Copy every entry as is. Leave images out.

=== Saved data entries ===

^^^^^^^^

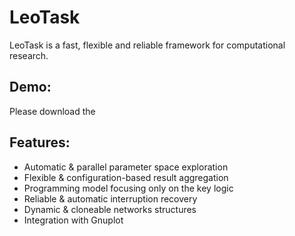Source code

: LeoTask
=======

LeoTask is a fast, flexible and reliable framework for computational research. 

## Demo:
Please download the 

## Features:

* Automatic & parallel parameter space exploration
* Flexible & configuration-based result aggregation
* Programming model focusing only on the key logic
* Reliable & automatic interruption recovery
* Dynamic & cloneable networks structures
* Integration with Gnuplot




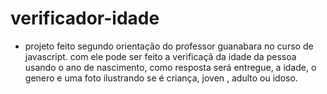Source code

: # verificador-idade

- projeto feito segundo orientação do professor guanabara no curso de javascript.
com ele pode ser feito a verificaçã da idade da pessoa usando o ano de nascimento,
como resposta será entregue, a idade, o genero e uma foto ilustrando se é criança, joven , adulto ou idoso.
 
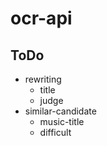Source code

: # ocr-api

## ToDo

- rewriting
  - title
  - judge
- similar-candidate
  - music-title
  - difficult
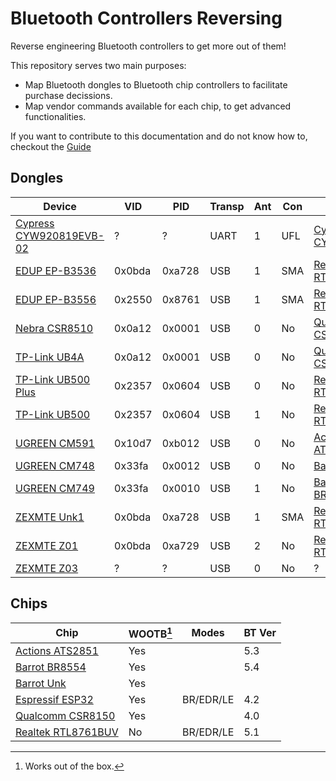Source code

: # Bluetooth Controllers Reversing

Reverse engineering Bluetooth controllers to get more out of them!

This repository serves two main purposes:

- Map Bluetooth dongles to Bluetooth chip controllers to facilitate purchase decissions.
- Map vendor commands available for each chip, to get advanced functionalities.

If you want to contribute to this documentation and do not know how to, checkout the [Guide](Guide/README.md)

## Dongles

| Device                                                       | VID    | PID    | Transp | Ant | Con | Chip                                             |
| ------------------------------------------------------------ | ------ | ------ | ------ | --- | --- | ------------------------------------------------ |
| [Cypress CYW920819EVB-02](Dongle/Cypress_CYW920819EVB-02.md) | ?      | ?      | UART   | 1   | UFL | [Cypress CYW20819](Chip/Cypress_CYW20819.md)     |
| [EDUP EP-B3536](Dongle/EDUP_EP-B3536.md)                     | 0x0bda | 0xa728 | USB    | 1   | SMA | [Realtek RTL8761BUV](Chip/Realtek_RTL8761BUV.md) |
| [EDUP EP-B3556](Dongle/EDUP_EP-B3536.md)                     | 0x2550 | 0x8761 | USB    | 1   | SMA | [Realtek RTL8761BUV](Chip/Realtek_RTL8761BUV.md) |
| [Nebra CSR8510](Dongle/Nebra_CSR8510.md)                     | 0x0a12 | 0x0001 | USB    | 0   | No  | [Qualcomm CSR8150](Chip/Qualcomm_CSR8150.md)     |
| [TP-Link UB4A](Dongle/TPLink_UB4A.md)                        | 0x0a12 | 0x0001 | USB    | 0   | No  | [Qualcomm CSR8150](Chip/Qualcomm_CSR8150.md)     |
| [TP-Link UB500 Plus](Dongle/TPLink_UB500Plus.md)             | 0x2357 | 0x0604 | USB    | 0   | No  | [Realtek RTL8761BUV](Chip/Realtek_RTL8761BUV.md) |
| [TP-Link UB500](Dongle/TPLink_UB500.md)                      | 0x2357 | 0x0604 | USB    | 1   | No  | [Realtek RTL8761BUV](Chip/Realtek_RTL8761BUV.md) |
| [UGREEN CM591](Dongle/UGREEN_CM591.md)                       | 0x10d7 | 0xb012 | USB    | 0   | No  | [Actions ATS2851](Chip/Actions_ATS2851.md)       |
| [UGREEN CM748](Dongle/UGREEN_CM748.md)                       | 0x33fa | 0x0012 | USB    | 0   | No  | [Barrot Unk](Chip/Barrot_Unk.md)                 |
| [UGREEN CM749](Dongle/UGREEN_CM749.md)                       | 0x33fa | 0x0010 | USB    | 1   | No  | [Barrot BR8554](Chip/Barrot_BR8554.md)           |
| [ZEXMTE Unk1](Dongle/ZEXMTE_Unk1.md)                         | 0x0bda | 0xa728 | USB    | 1   | SMA | [Realtek RTL8761BUV](Chip/Realtek_RTL8761BUV.md) |
| [ZEXMTE Z01](Dongle/ZEXMTE_Z01.md)                           | 0x0bda | 0xa729 | USB    | 2   | No  | [Realtek RTL8761BUV](Chip/Realtek_RTL8761BUV.md) |
| [ZEXMTE Z03](Dongle/ZEXMTE_Z03.md)                           | ?      | ?      | USB    | 0   | No  | ?                                                |

## Chips

| Chip                                             | WOOTB[^1] | Modes     | BT Ver |
| ------------------------------------------------ | --------- | --------- | ------ |
| [Actions ATS2851](Chip/Actions_ATS2851.md)       | Yes       |           | 5.3    |
| [Barrot BR8554](Chip/Barrot_BR8554.md)           | Yes       |           | 5.4    |
| [Barrot Unk](Chip/Barrot_Unk.md)                 | Yes       |           |        |
| [Espressif ESP32](Chip/Espressif_ESP32.md)       | Yes       | BR/EDR/LE | 4.2    |
| [Qualcomm CSR8150](Chip/Qualcomm_CSR8150.md)     | Yes       |           | 4.0    |
| [Realtek RTL8761BUV](Chip/Realtek_RTL8761BUV.md) | No        | BR/EDR/LE | 5.1    |

[^1]: Works out of the box.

^^^^^^^^

=== Result ===
Source code

: LeoTask
=======

LeoTask is a fast, flexible and reliable framework for computational research. 

## Demo:
Please download the 

## Features:

* Automatic & parallel parameter space exploration
* Flexible & configuration-based result aggregation
* Programming model focusing only on the key logic
* Reliable & automatic interruption recovery
* Dynamic & cloneable networks structures
* Integration with Gnuplot




Source code

: # verificador-idade

- projeto feito segundo orientação do professor guanabara no curso de javascript.
com ele pode ser feito a verificaçã da idade da pessoa usando o ano de nascimento,
como resposta será entregue, a idade, o genero e uma foto ilustrando se é criança, joven , adulto ou idoso.
 
Source code

: # ocr-api

## ToDo

- rewriting
  - title
  - judge
- similar-candidate
  - music-title
  - difficult
Source code

: # Bluetooth Controllers Reversing

Reverse engineering Bluetooth controllers to get more out of them!

This repository serves two main purposes:

- Map Bluetooth dongles to Bluetooth chip controllers to facilitate purchase decissions.
- Map vendor commands available for each chip, to get advanced functionalities.

If you want to contribute to this documentation and do not know how to, checkout the [Guide](Guide/README.md)

## Dongles

| Device                                                       | VID    | PID    | Transp | Ant | Con | Chip                                             |
| ------------------------------------------------------------ | ------ | ------ | ------ | --- | --- | ------------------------------------------------ |
| [Cypress CYW920819EVB-02](Dongle/Cypress_CYW920819EVB-02.md) | ?      | ?      | UART   | 1   | UFL | [Cypress CYW20819](Chip/Cypress_CYW20819.md)     |
| [EDUP EP-B3536](Dongle/EDUP_EP-B3536.md)                     | 0x0bda | 0xa728 | USB    | 1   | SMA | [Realtek RTL8761BUV](Chip/Realtek_RTL8761BUV.md) |
| [EDUP EP-B3556](Dongle/EDUP_EP-B3536.md)                     | 0x2550 | 0x8761 | USB    | 1   | SMA | [Realtek RTL8761BUV](Chip/Realtek_RTL8761BUV.md) |
| [Nebra CSR8510](Dongle/Nebra_CSR8510.md)                     | 0x0a12 | 0x0001 | USB    | 0   | No  | [Qualcomm CSR8150](Chip/Qualcomm_CSR8150.md)     |
| [TP-Link UB4A](Dongle/TPLink_UB4A.md)                        | 0x0a12 | 0x0001 | USB    | 0   | No  | [Qualcomm CSR8150](Chip/Qualcomm_CSR8150.md)     |
| [TP-Link UB500 Plus](Dongle/TPLink_UB500Plus.md)             | 0x2357 | 0x0604 | USB    | 0   | No  | [Realtek RTL8761BUV](Chip/Realtek_RTL8761BUV.md) |
| [TP-Link UB500](Dongle/TPLink_UB500.md)                      | 0x2357 | 0x0604 | USB    | 1   | No  | [Realtek RTL8761BUV](Chip/Realtek_RTL8761BUV.md) |
| [UGREEN CM591](Dongle/UGREEN_CM591.md)                       | 0x10d7 | 0xb012 | USB    | 0   | No  | [Actions ATS2851](Chip/Actions_ATS2851.md)       |
| [UGREEN CM748](Dongle/UGREEN_CM748.md)                       | 0x33fa | 0x0012 | USB    | 0   | No  | [Barrot Unk](Chip/Barrot_Unk.md)                 |
| [UGREEN CM749](Dongle/UGREEN_CM749.md)                       | 0x33fa | 0x0010 | USB    | 1   | No  | [Barrot BR8554](Chip/Barrot_BR8554.md)           |
| [ZEXMTE Unk1](Dongle/ZEXMTE_Unk1.md)                         | 0x0bda | 0xa728 | USB    | 1   | SMA | [Realtek RTL8761BUV](Chip/Realtek_RTL8761BUV.md) |
| [ZEXMTE Z01](Dongle/ZEXMTE_Z01.md)                           | 0x0bda | 0xa729 | USB    | 2   | No  | [Realtek RTL8761BUV](Chip/Realtek_RTL8761BUV.md) |
| [ZEXMTE Z03](Dongle/ZEXMTE_Z03.md)                           | ?      | ?      | USB    | 0   | No  | ?                                                |

## Chips

| Chip                                             | WOOTB[^1] | Modes     | BT Ver |
| ------------------------------------------------ | --------- | --------- | ------ |
| [Actions ATS2851](Chip/Actions_ATS2851.md)       | Yes       |           | 5.3    |
| [Barrot BR8554](Chip/Barrot_BR8554.md)           | Yes       |           | 5.4    |
| [Barrot Unk](Chip/Barrot_Unk.md)                 | Yes       |           |        |
| [Espressif ESP32](Chip/Espressif_ESP32.md)       | Yes       | BR/EDR/LE | 4.2    |
| [Qualcomm CSR8150](Chip/Qualcomm_CSR8150.md)     | Yes       |           | 4.0    |
| [Realtek RTL8761BUV](Chip/Realtek_RTL8761BUV.md) | No        | BR/EDR/LE | 5.1    |

[^1]: Works out of the box.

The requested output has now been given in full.